LISTED RECORDS section start

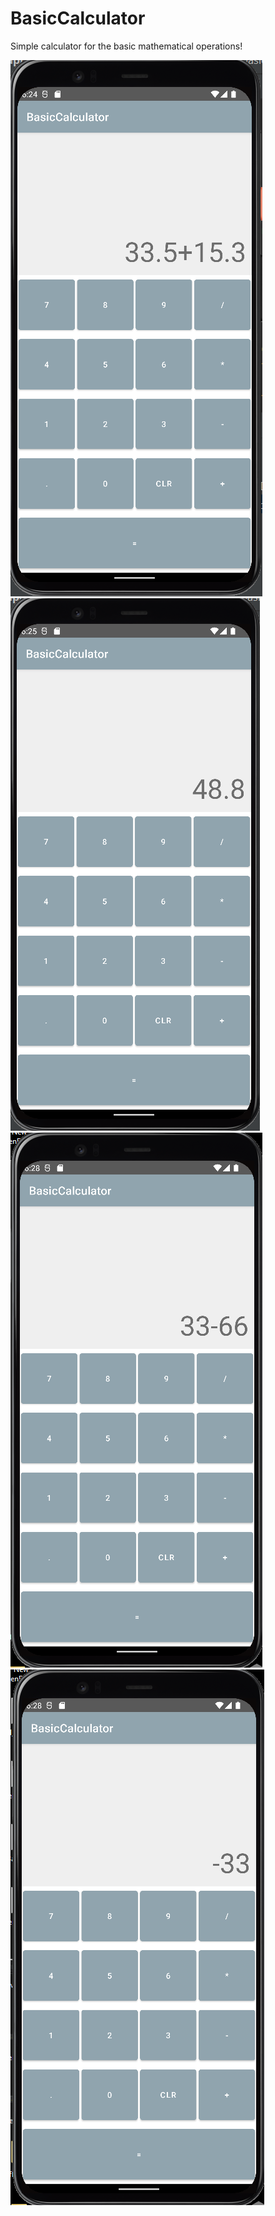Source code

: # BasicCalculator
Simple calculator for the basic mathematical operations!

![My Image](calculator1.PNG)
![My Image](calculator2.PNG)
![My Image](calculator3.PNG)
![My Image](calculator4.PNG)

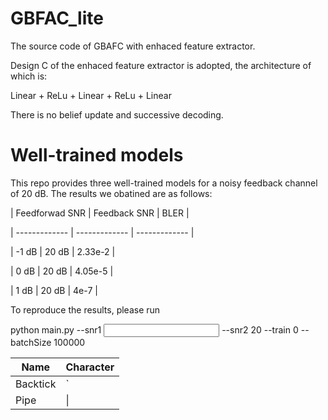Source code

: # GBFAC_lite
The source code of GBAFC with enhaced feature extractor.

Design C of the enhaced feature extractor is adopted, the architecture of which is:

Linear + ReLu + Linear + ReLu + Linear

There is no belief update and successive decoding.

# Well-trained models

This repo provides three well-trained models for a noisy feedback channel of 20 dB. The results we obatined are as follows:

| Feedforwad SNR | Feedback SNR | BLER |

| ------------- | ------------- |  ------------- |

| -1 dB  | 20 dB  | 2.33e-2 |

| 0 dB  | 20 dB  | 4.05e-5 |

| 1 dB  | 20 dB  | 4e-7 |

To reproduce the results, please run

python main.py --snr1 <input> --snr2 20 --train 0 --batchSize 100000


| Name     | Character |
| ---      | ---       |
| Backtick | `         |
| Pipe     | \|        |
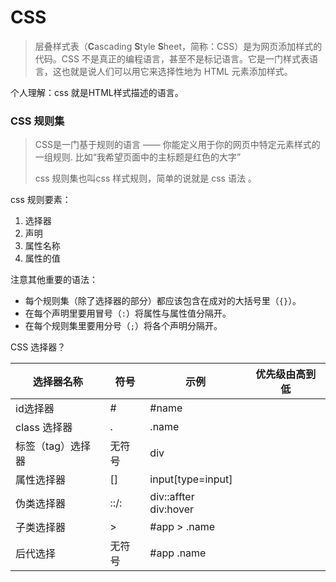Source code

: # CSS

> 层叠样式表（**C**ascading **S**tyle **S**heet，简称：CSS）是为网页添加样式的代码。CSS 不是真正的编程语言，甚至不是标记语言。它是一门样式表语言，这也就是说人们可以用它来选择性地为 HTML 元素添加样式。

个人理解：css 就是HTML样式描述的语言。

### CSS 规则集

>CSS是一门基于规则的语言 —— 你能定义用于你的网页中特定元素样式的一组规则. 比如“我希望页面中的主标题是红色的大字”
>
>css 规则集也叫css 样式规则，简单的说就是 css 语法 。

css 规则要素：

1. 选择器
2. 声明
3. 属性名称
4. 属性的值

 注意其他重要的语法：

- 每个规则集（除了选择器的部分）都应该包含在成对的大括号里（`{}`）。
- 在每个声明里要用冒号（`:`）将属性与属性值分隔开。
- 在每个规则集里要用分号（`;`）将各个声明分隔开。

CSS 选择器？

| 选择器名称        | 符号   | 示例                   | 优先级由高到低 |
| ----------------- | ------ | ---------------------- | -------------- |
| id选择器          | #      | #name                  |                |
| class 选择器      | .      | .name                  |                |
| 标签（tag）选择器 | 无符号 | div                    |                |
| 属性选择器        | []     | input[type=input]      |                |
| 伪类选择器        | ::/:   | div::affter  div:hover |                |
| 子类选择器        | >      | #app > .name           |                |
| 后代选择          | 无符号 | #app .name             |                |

LISTED RECORDS section end
LISTED RECORDS section start

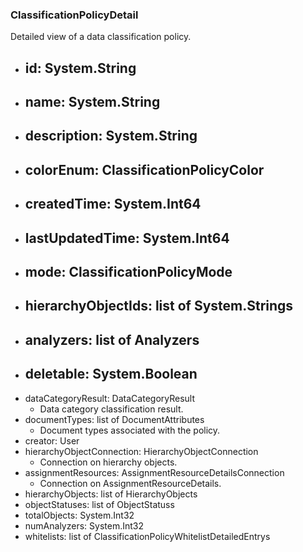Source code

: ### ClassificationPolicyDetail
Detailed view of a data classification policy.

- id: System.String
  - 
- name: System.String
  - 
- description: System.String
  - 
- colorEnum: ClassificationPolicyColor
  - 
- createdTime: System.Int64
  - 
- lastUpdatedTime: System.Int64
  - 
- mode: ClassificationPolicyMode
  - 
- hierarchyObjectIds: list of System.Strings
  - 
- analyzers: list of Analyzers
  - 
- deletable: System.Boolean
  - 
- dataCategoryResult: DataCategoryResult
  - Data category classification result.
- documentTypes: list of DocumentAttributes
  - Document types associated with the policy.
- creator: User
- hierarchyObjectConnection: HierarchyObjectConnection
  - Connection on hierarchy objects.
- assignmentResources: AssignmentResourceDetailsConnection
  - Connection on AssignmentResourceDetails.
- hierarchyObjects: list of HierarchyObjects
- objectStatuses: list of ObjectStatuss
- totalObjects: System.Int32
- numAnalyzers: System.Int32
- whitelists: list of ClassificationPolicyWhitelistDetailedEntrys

LISTED RECORDS section end
LISTED RECORDS section start

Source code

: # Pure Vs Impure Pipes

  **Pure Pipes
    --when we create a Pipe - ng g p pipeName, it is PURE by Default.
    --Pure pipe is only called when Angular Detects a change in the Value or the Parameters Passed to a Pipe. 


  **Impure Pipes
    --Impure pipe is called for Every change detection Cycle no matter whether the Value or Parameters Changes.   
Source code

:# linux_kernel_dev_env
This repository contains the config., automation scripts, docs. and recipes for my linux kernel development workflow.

LISTED RECORDS section end

REQUIRED WORK.
What you give back should be exactly the lines of the data above from the line with "- createdTime: System.Int64" through the line with "- whitelists: list", both of those included, and nothing more.

SOLUTION TO THE PROBLEM.
- createdTime: System.Int64
  - 
- lastUpdatedTime: System.Int64
  - 
- mode: ClassificationPolicyMode
  - 
- hierarchyObjectIds: list of System.Strings
  - 
- analyzers: list of Analyzers
  - 
- deletable: System.Boolean
  - 
- dataCategoryResult: DataCategoryResult
  - Data category classification result.
- documentTypes: list of DocumentAttributes
  - Document types associated with the policy.
- creator: User
- hierarchyObjectConnection: HierarchyObjectConnection
  - Connection on hierarchy objects.
- assignmentResources: AssignmentResourceDetailsConnection
  - Connection on AssignmentResourceDetails.
- hierarchyObjects: list of HierarchyObjects
- objectStatuses: list of ObjectStatuss
- totalObjects: System.Int32
- numAnalyzers: System.Int32
- whitelists: list of ClassificationPolicyWhitelistDetailedEntrys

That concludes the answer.